Our forests, meadows, rivers, and mountains are home to an abundance of wildlife. We share Central Colorado with herds of elk, colorful songbirds, secretive mountain lions, sure footed pronghorn antelope, towns of prairie dogs, and many more creatures. The Land Trust is the leader in protecting wildlife habitat in the region. We are identifying critical habitat and wildlife corridors, focusing our energy on these key lands.
- Some of our land conservation priorities include:
- Poncha Pass wildlife corridor
- Elk winter habitat and migration corridor northwest of Buena Vista
- Arkansas River and other riparian habitat
- Wetland habitat
- Critical bird habitat by our bird conservation partners
Read our wildlife profiles:
- American Pronghorn
- American Badger
- Lewis’s Woodpecker
- Abert’s Squirrel
- Monarch Butterfly
- Northern Goshawk
Wings Over Western Waters
In 2011, Executive Director Andrew Mackie and Executive Director Marie McCarty of the Kachemak Heritage Land Trust, Homer, Alaska, started discussing how they could work together across the West to further local and national bird conservation goals. Drawing from his background in bird conservation, Andrew recognized the opportunity to partner with other land trusts and bird conservation organizations to make a meaningful difference in land conservation. From this initial conversation, Wings Over Western Waters was born.

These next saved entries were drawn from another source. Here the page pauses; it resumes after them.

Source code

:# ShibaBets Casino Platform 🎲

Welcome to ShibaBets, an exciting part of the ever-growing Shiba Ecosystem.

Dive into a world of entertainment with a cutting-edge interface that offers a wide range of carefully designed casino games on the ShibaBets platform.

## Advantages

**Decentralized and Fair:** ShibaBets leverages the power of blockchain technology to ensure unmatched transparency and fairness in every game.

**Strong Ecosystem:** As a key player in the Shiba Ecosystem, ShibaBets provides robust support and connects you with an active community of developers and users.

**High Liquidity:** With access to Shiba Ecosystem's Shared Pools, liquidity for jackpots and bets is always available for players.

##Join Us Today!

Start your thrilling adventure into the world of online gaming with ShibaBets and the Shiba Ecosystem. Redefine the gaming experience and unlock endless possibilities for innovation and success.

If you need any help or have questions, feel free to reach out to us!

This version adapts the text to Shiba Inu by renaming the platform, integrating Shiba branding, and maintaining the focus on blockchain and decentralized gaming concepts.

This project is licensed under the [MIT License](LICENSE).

With support of the Intermountain West and the Pacific Coast Joint Ventures we have been working with land trusts in the West. The initial focus of this program is on two critical habitat types in the West: riparian and wetlands. These water dependent habitats are important for a variety reasons. Each comprises only a small percentage of the overall Western landscape, but provides significant benefits for agriculture, fisheries, wildlife, water quality, and outdoor recreation. Central Colorado Conservancy is focused on all of these benefits so incorporating bird conservation goals into the existing land conservation strategy will only help bring more resources to the effort. Wings Over Western Waters will also let the Land Trusts contribute to a larger conservation effort with significance across the West by providing migratory bird habitat for species identified as declining.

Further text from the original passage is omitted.